The quote from Godfather by M. Puso:

Sollozo said quitely, "I'll take care of Luca. You take care of Sonny anf the other two kids. Listen, you can tell them that Freddie would have gotten it today with his old man but my people had strict orders not to gun him.

It's not quite clear what would have gotten it means there. I thought it means that Friddie would have been killed today, but... but I'm not sure if get can have such meaning.

  • 6
    yes - that's the perfect meaning you got here
    – Leo
    Oct 22, 2014 at 5:20

5 Answers 5


You are correct. Exactly what 'it', when used in expressions like 'bought it', 'gotten it', etc., refers to in this context has always been a bit ambiguous to me (in this case, what Freddie would have actually gotten is a bullet), but the gist of the meaning is that Freddie would have been killed.

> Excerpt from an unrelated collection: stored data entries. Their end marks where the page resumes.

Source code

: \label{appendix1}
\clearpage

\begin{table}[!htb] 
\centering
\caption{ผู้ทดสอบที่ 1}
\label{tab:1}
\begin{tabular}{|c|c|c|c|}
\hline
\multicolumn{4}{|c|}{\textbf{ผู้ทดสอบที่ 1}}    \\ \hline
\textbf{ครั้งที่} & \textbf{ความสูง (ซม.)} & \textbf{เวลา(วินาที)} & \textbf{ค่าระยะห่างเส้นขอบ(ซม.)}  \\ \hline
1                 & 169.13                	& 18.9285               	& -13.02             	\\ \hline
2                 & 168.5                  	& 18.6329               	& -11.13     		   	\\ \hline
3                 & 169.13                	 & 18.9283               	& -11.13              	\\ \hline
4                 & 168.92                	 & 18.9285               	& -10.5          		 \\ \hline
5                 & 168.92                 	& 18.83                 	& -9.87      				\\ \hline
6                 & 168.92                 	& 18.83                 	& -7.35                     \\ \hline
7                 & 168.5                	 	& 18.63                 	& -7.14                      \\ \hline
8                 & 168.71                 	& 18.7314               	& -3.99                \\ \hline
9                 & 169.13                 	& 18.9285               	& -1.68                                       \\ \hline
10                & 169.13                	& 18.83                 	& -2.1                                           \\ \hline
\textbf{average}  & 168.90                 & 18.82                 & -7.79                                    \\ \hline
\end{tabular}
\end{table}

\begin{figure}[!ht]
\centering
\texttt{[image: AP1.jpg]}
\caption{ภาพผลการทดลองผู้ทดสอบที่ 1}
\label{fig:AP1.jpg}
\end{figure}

  • The it you're confused about is probably "what's coming (to him)", i.e. he'll get what's coming to him, an idiom used to suggest he'll soon be punished deservedly for a transgression, and with the mob it's usually safe to assume such punishment is death.
    – talrnu
    Oct 22, 2014 at 14:50
  • Sometimes, "it" doesn't refer to anything at all. As for example, "it's raining". I think "he bought it" would be similar.
    – Octopus
    Oct 22, 2014 at 16:43

In this case, the phrase "would have gotten it" is clarified by the ending phrase "but my people had strict orders not to gun him." So the intended meaning is for you to link together these two clauses, and know that "it" means "shot to death."


"Get it" is an idiomatic phrase listed in many dictionaries, which means to be punished. So the PO is right in understanfing that Freddie would have been punished through gunning but Sollozo's people had strict orders not to gun him. Here we should also be clear that the verb "gun" doesn't necessarily mean to kill; it also means to injure seriously.

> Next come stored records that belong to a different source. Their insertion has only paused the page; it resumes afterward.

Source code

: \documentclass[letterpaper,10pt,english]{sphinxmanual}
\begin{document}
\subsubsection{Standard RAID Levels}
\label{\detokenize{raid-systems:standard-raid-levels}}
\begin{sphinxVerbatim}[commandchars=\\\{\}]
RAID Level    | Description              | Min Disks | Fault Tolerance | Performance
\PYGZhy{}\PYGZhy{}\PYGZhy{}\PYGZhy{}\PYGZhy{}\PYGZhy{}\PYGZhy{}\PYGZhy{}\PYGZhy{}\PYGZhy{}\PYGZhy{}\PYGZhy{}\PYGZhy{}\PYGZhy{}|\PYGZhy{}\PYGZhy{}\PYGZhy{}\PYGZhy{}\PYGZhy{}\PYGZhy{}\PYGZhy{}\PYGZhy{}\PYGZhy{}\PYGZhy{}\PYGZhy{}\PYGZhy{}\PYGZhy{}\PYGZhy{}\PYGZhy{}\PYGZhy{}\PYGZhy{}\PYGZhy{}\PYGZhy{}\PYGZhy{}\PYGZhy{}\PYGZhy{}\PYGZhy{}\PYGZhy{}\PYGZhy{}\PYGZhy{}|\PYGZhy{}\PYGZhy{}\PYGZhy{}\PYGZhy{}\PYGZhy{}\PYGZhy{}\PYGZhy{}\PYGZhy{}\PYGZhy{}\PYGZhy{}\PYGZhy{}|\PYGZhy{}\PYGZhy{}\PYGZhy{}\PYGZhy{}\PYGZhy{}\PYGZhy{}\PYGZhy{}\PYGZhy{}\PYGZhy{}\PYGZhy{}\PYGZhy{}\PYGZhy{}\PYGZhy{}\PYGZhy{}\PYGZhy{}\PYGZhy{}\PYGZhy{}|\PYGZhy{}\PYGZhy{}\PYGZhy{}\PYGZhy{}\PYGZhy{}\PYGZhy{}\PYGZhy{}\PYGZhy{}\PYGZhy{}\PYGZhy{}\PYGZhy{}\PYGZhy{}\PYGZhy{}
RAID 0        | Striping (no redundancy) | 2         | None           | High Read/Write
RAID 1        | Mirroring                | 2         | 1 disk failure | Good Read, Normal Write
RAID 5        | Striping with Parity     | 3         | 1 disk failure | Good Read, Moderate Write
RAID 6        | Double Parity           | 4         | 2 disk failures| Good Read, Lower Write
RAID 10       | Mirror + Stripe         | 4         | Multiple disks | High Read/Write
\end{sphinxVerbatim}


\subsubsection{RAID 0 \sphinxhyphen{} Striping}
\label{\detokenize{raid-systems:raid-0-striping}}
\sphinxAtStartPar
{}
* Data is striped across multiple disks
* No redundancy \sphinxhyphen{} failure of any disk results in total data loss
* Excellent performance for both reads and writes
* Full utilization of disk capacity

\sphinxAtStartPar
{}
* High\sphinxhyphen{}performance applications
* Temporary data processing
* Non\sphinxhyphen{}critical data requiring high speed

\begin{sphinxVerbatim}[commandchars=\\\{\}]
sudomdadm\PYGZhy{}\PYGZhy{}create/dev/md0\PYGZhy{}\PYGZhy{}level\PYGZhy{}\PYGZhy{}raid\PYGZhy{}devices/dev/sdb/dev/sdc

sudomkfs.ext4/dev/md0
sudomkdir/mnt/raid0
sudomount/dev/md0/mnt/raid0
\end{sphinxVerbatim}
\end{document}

You are correct that "gotten it" means "to be killed" in this context. This usage is fairly common in gangster and mafia movies, but usually would be odd elsewhere. It probably started because they were trying to avoid using words like "kill" and such, which overheard, would be more shocking and incriminating.


Surprised no one has mentioned this before, but "gotten it" and "bought it" are variants of longer phrases such as "bought the farm" or "gotten what he deserves" or "gotten what's coming to him," all of which are references to death (or other forms of punishment) but which are (slightly) less vague about what is being "gotten" or "bought."